- [REQUIRED WORK]:
No pictures should be carried over. Output all other parts of the entries verbatim.

(Records from a data source)
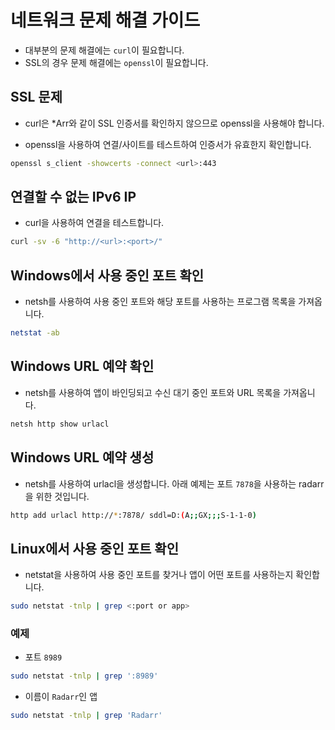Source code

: # 네트워크 문제 해결 가이드

- 대부분의 문제 해결에는 `curl`이 필요합니다.
- SSL의 경우 문제 해결에는 `openssl`이 필요합니다.

## SSL 문제

- curl은 \*Arr와 같이 SSL 인증서를 확인하지 않으므로 openssl을 사용해야 합니다.

- openssl을 사용하여 연결/사이트를 테스트하여 인증서가 유효한지 확인합니다.

```bash
openssl s_client -showcerts -connect <url>:443
```

## 연결할 수 없는 IPv6 IP

- curl을 사용하여 연결을 테스트합니다.

```bash
curl -sv -6 "http://<url>:<port>/"
```

## Windows에서 사용 중인 포트 확인

- netsh를 사용하여 사용 중인 포트와 해당 포트를 사용하는 프로그램 목록을 가져옵니다.

```bash
netstat -ab
```

## Windows URL 예약 확인

- netsh를 사용하여 앱이 바인딩되고 수신 대기 중인 포트와 URL 목록을 가져옵니다.

```bash
netsh http show urlacl
```

## Windows URL 예약 생성

- netsh를 사용하여 urlacl을 생성합니다. 아래 예제는 포트 `7878`을 사용하는 radarr을 위한 것입니다.

```bash
http add urlacl http://*:7878/ sddl=D:(A;;GX;;;S-1-1-0)
```

## Linux에서 사용 중인 포트 확인

- netstat을 사용하여 사용 중인 포트를 찾거나 앱이 어떤 포트를 사용하는지 확인합니다.

```bash
sudo netstat -tnlp | grep <:port or app>
```

### 예제

- 포트 `8989`

```bash
sudo netstat -tnlp | grep ':8989'
```

- 이름이 `Radarr`인 앱

```bash
sudo netstat -tnlp | grep 'Radarr'
```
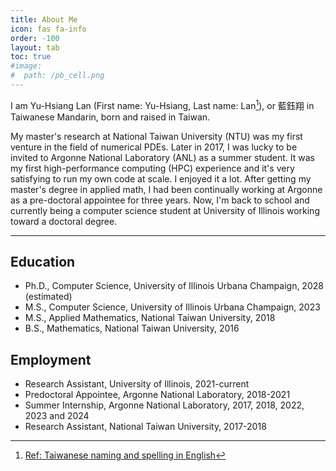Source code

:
 ```yaml
---
title: About Me
icon: fas fa-info
order: -100
layout: tab
toc: true
#image: 
#  path: /pb_cell.png
---
```



<!--[GitHub](https://github.com/yslan/) -->
<!--[Google Scholar](https://scholar.google.com/citations?user=Hfzrm8EAAAAJ&hl) -->
<!--[LinkedIn](https://www.linkedin.com/in/yuhsianglan/) -->


<!---![Mt_Jaden_2019](../assets/img/avatars/avatar_300x300.png){: width="300" height="300" .left}--->
<!---![test](../assets/img/avatars/avatar_300x300.png){:.w-50 .left}-->


I am Yu-Hsiang Lan (First name: Yu-Hsiang, Last name: Lan[^tw-name]), or 藍鈺翔 in Taiwanese Mandarin, born and raised in Taiwan.    

My master's research at National Taiwan University (NTU) was my first venture in the field of numerical PDEs. 
Later in 2017, I was lucky to be invited to Argonne National Laboratory (ANL) as a summer student. 
It was my first high-performance computing (HPC) experience and it's very satisfying to run my own code at scale. I enjoyed it a lot. 
After getting my master's degree in applied math, I had been continually working at Argonne as a pre-doctoral appointee for three years. 
Now, I'm back to school and currently being a computer science student at University of Illinois working toward a doctoral degree.


[^tw-name]: [Ref: Taiwanese naming and spelling in English](https://culturalatlas.sbs.com.au/taiwanese-culture/taiwanese-culture-naming)

---

## Education

- Ph.D., Computer Science, University of Illinois Urbana Champaign, 2028 (estimated)
- M.S., Computer Science, University of Illinois Urbana Champaign, 2023
- M.S., Applied Mathematics, National Taiwan University, 2018
- B.S., Mathematics, National Taiwan University, 2016

## Employment

- Research Assistant, University of Illinois, 2021-current
- Predoctoral Appointee, Argonne National Laboratory, 2018-2021
- Summer Internship, Argonne National Laboratory, 2017, 2018, 2022, 2023 and 2024
- Research Assistant, National Taiwan University, 2017-2018


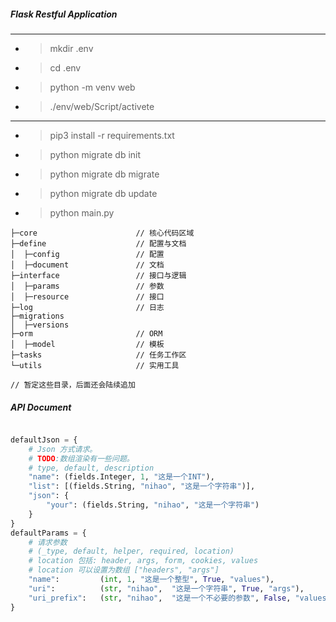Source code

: ##### Flask Restful Application

---

* >mkdir .env
  > 
* >cd .env
  > 
* >python -m venv web 
  > 
* > ./env/web/Script/activete 
---
  > 
* > pip3 install -r requirements.txt

* > python migrate db init 

* > python migrate db migrate 

* > python migrate db update

* > python main.py


```
├─core                      // 核心代码区域
├─define                    // 配置与文档
│  ├─config                 // 配置
│  ├─document               // 文档
├─interface                 // 接口与逻辑
│  ├─params                 // 参数
│  ├─resource               // 接口
├─log                       // 日志
├─migrations                
│  ├─versions
├─orm                       // ORM
│  ├─model                  // 模板
├─tasks                     // 任务工作区
└─utils                     // 实用工具

// 暂定这些目录，后面还会陆续追加

```
##### API Document
```python

defaultJson = {
    # Json 方式请求。
    # TODO:数组渲染有一些问题。
    # type, default, description
    "name": (fields.Integer, 1, "这是一个INT"),
    "list": [(fields.String, "nihao", "这是一个字符串")],
    "json": {
        "your": (fields.String, "nihao", "这是一个字符串")
    }
}
defaultParams = {
    # 请求参数
    # (_type, default, helper, required, location)
    # location 包括: header, args, form, cookies, values
    # location 可以设置为数组 ["headers", "args"]
    "name":         (int, 1, "这是一个整型", True, "values"),
    "uri":          (str, "nihao",  "这是一个字符串", True, "args"),
    "uri_prefix":   (str, "nihao",  "这是一个不必要的参数", False, "values"),
}

```


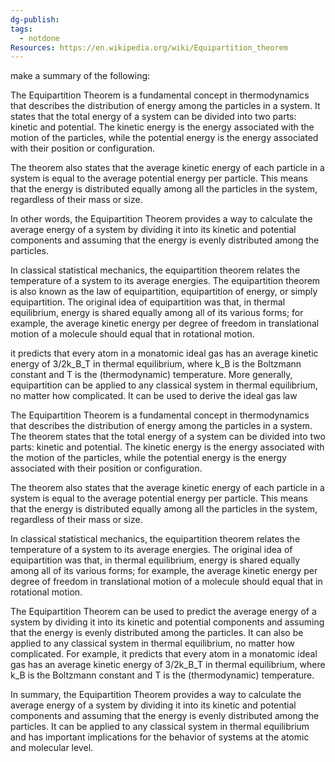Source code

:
 ```yaml
---
dg-publish: 
tags:
  - notdone
Resources: https://en.wikipedia.org/wiki/Equipartition_theorem
---
```

make a summary of the following:

The Equipartition Theorem is a fundamental concept in thermodynamics that describes the distribution of energy among the particles in a system. It states that the total energy of a system can be divided into two parts: kinetic and potential. The kinetic energy is the energy associated with the motion of the particles, while the potential energy is the energy associated with their position or configuration.

The theorem also states that the average kinetic energy of each particle in a system is equal to the average potential energy per particle. This means that the energy is distributed equally among all the particles in the system, regardless of their mass or size.

In other words, the Equipartition Theorem provides a way to calculate the average energy of a system by dividing it into its kinetic and potential components and assuming that the energy is evenly distributed among the particles.

In classical statistical mechanics, the equipartition theorem relates the temperature of a system to its average energies. The equipartition theorem is also known as the law of equipartition, equipartition of energy, or simply equipartition. The original idea of equipartition was that, in thermal equilibrium, energy is shared equally among all of its various forms; for example, the average kinetic energy per degree of freedom in translational motion of a molecule should equal that in rotational motion.

it predicts that every atom in a monatomic ideal gas has an average kinetic energy of 3/2k_B_T in thermal equilibrium, where k_B is the Boltzmann constant and T is the (thermodynamic) temperature. More generally, equipartition can be applied to any classical system in thermal equilibrium, no matter how complicated. It can be used to derive the ideal gas law


The Equipartition Theorem is a fundamental concept in thermodynamics that describes the distribution of energy among the particles in a system. The theorem states that the total energy of a system can be divided into two parts: kinetic and potential. The kinetic energy is the energy associated with the motion of the particles, while the potential energy is the energy associated with their position or configuration.

The theorem also states that the average kinetic energy of each particle in a system is equal to the average potential energy per particle. This means that the energy is distributed equally among all the particles in the system, regardless of their mass or size.

In classical statistical mechanics, the equipartition theorem relates the temperature of a system to its average energies. The original idea of equipartition was that, in thermal equilibrium, energy is shared equally among all of its various forms; for example, the average kinetic energy per degree of freedom in translational motion of a molecule should equal that in rotational motion.

The Equipartition Theorem can be used to predict the average energy of a system by dividing it into its kinetic and potential components and assuming that the energy is evenly distributed among the particles. It can also be applied to any classical system in thermal equilibrium, no matter how complicated. For example, it predicts that every atom in a monatomic ideal gas has an average kinetic energy of 3/2k\_B\_T in thermal equilibrium, where k\_B is the Boltzmann constant and T is the (thermodynamic) temperature.

In summary, the Equipartition Theorem provides a way to calculate the average energy of a system by dividing it into its kinetic and potential components and assuming that the energy is evenly distributed among the particles. It can be applied to any classical system in thermal equilibrium and has important implications for the behavior of systems at the atomic and molecular level.️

- [THE ANSWER]:
Source code

: # 네트워크 문제 해결 가이드

- 대부분의 문제 해결에는 `curl`이 필요합니다.
- SSL의 경우 문제 해결에는 `openssl`이 필요합니다.

## SSL 문제

- curl은 \*Arr와 같이 SSL 인증서를 확인하지 않으므로 openssl을 사용해야 합니다.

- openssl을 사용하여 연결/사이트를 테스트하여 인증서가 유효한지 확인합니다.

```bash
openssl s_client -showcerts -connect <url>:443
```

## 연결할 수 없는 IPv6 IP

- curl을 사용하여 연결을 테스트합니다.

```bash
curl -sv -6 "http://<url>:<port>/"
```

## Windows에서 사용 중인 포트 확인

- netsh를 사용하여 사용 중인 포트와 해당 포트를 사용하는 프로그램 목록을 가져옵니다.

```bash
netstat -ab
```

## Windows URL 예약 확인

- netsh를 사용하여 앱이 바인딩되고 수신 대기 중인 포트와 URL 목록을 가져옵니다.

```bash
netsh http show urlacl
```

## Windows URL 예약 생성

- netsh를 사용하여 urlacl을 생성합니다. 아래 예제는 포트 `7878`을 사용하는 radarr을 위한 것입니다.

```bash
http add urlacl http://*:7878/ sddl=D:(A;;GX;;;S-1-1-0)
```

## Linux에서 사용 중인 포트 확인

- netstat을 사용하여 사용 중인 포트를 찾거나 앱이 어떤 포트를 사용하는지 확인합니다.

```bash
sudo netstat -tnlp | grep <:port or app>
```

### 예제

- 포트 `8989`

```bash
sudo netstat -tnlp | grep ':8989'
```

- 이름이 `Radarr`인 앱

```bash
sudo netstat -tnlp | grep 'Radarr'
```
Source code

:
 ```yaml
---
title: About Me
icon: fas fa-info
order: -100
layout: tab
toc: true
#image: 
#  path: /pb_cell.png
---
```



<!--[GitHub](https://github.com/yslan/) -->
<!--[Google Scholar](https://scholar.google.com/citations?user=Hfzrm8EAAAAJ&hl) -->
<!--[LinkedIn](https://www.linkedin.com/in/yuhsianglan/) -->


<!---![Mt_Jaden_2019](../assets/img/avatars/avatar_300x300.png){: width="300" height="300" .left}--->
<!---![test](../assets/img/avatars/avatar_300x300.png){:.w-50 .left}-->


I am Yu-Hsiang Lan (First name: Yu-Hsiang, Last name: Lan[^tw-name]), or 藍鈺翔 in Taiwanese Mandarin, born and raised in Taiwan.    

My master's research at National Taiwan University (NTU) was my first venture in the field of numerical PDEs. 
Later in 2017, I was lucky to be invited to Argonne National Laboratory (ANL) as a summer student. 
It was my first high-performance computing (HPC) experience and it's very satisfying to run my own code at scale. I enjoyed it a lot. 
After getting my master's degree in applied math, I had been continually working at Argonne as a pre-doctoral appointee for three years. 
Now, I'm back to school and currently being a computer science student at University of Illinois working toward a doctoral degree.


[^tw-name]: [Ref: Taiwanese naming and spelling in English](https://culturalatlas.sbs.com.au/taiwanese-culture/taiwanese-culture-naming)

---

## Education

- Ph.D., Computer Science, University of Illinois Urbana Champaign, 2028 (estimated)
- M.S., Computer Science, University of Illinois Urbana Champaign, 2023
- M.S., Applied Mathematics, National Taiwan University, 2018
- B.S., Mathematics, National Taiwan University, 2016

## Employment

- Research Assistant, University of Illinois, 2021-current
- Predoctoral Appointee, Argonne National Laboratory, 2018-2021
- Summer Internship, Argonne National Laboratory, 2017, 2018, 2022, 2023 and 2024
- Research Assistant, National Taiwan University, 2017-2018


Source code

: ##### Flask Restful Application

---

* >mkdir .env
  > 
* >cd .env
  > 
* >python -m venv web 
  > 
* > ./env/web/Script/activete 
---
  > 
* > pip3 install -r requirements.txt

* > python migrate db init 

* > python migrate db migrate 

* > python migrate db update

* > python main.py


```
├─core                      // 核心代码区域
├─define                    // 配置与文档
│  ├─config                 // 配置
│  ├─document               // 文档
├─interface                 // 接口与逻辑
│  ├─params                 // 参数
│  ├─resource               // 接口
├─log                       // 日志
├─migrations                
│  ├─versions
├─orm                       // ORM
│  ├─model                  // 模板
├─tasks                     // 任务工作区
└─utils                     // 实用工具

// 暂定这些目录，后面还会陆续追加

```
##### API Document
```python

defaultJson = {
    # Json 方式请求。
    # TODO:数组渲染有一些问题。
    # type, default, description
    "name": (fields.Integer, 1, "这是一个INT"),
    "list": [(fields.String, "nihao", "这是一个字符串")],
    "json": {
        "your": (fields.String, "nihao", "这是一个字符串")
    }
}
defaultParams = {
    # 请求参数
    # (_type, default, helper, required, location)
    # location 包括: header, args, form, cookies, values
    # location 可以设置为数组 ["headers", "args"]
    "name":         (int, 1, "这是一个整型", True, "values"),
    "uri":          (str, "nihao",  "这是一个字符串", True, "args"),
    "uri_prefix":   (str, "nihao",  "这是一个不必要的参数", False, "values"),
}

```


Source code

:
 ```yaml
---
dg-publish: 
tags:
  - notdone
Resources: https://en.wikipedia.org/wiki/Equipartition_theorem
---
```

make a summary of the following:

The Equipartition Theorem is a fundamental concept in thermodynamics that describes the distribution of energy among the particles in a system. It states that the total energy of a system can be divided into two parts: kinetic and potential. The kinetic energy is the energy associated with the motion of the particles, while the potential energy is the energy associated with their position or configuration.

The theorem also states that the average kinetic energy of each particle in a system is equal to the average potential energy per particle. This means that the energy is distributed equally among all the particles in the system, regardless of their mass or size.

In other words, the Equipartition Theorem provides a way to calculate the average energy of a system by dividing it into its kinetic and potential components and assuming that the energy is evenly distributed among the particles.

In classical statistical mechanics, the equipartition theorem relates the temperature of a system to its average energies. The equipartition theorem is also known as the law of equipartition, equipartition of energy, or simply equipartition. The original idea of equipartition was that, in thermal equilibrium, energy is shared equally among all of its various forms; for example, the average kinetic energy per degree of freedom in translational motion of a molecule should equal that in rotational motion.

it predicts that every atom in a monatomic ideal gas has an average kinetic energy of 3/2k_B_T in thermal equilibrium, where k_B is the Boltzmann constant and T is the (thermodynamic) temperature. More generally, equipartition can be applied to any classical system in thermal equilibrium, no matter how complicated. It can be used to derive the ideal gas law


The Equipartition Theorem is a fundamental concept in thermodynamics that describes the distribution of energy among the particles in a system. The theorem states that the total energy of a system can be divided into two parts: kinetic and potential. The kinetic energy is the energy associated with the motion of the particles, while the potential energy is the energy associated with their position or configuration.

The theorem also states that the average kinetic energy of each particle in a system is equal to the average potential energy per particle. This means that the energy is distributed equally among all the particles in the system, regardless of their mass or size.

In classical statistical mechanics, the equipartition theorem relates the temperature of a system to its average energies. The original idea of equipartition was that, in thermal equilibrium, energy is shared equally among all of its various forms; for example, the average kinetic energy per degree of freedom in translational motion of a molecule should equal that in rotational motion.

The Equipartition Theorem can be used to predict the average energy of a system by dividing it into its kinetic and potential components and assuming that the energy is evenly distributed among the particles. It can also be applied to any classical system in thermal equilibrium, no matter how complicated. For example, it predicts that every atom in a monatomic ideal gas has an average kinetic energy of 3/2k\_B\_T in thermal equilibrium, where k\_B is the Boltzmann constant and T is the (thermodynamic) temperature.

In summary, the Equipartition Theorem provides a way to calculate the average energy of a system by dividing it into its kinetic and potential components and assuming that the energy is evenly distributed among the particles. It can be applied to any classical system in thermal equilibrium and has important implications for the behavior of systems at the atomic and molecular level.️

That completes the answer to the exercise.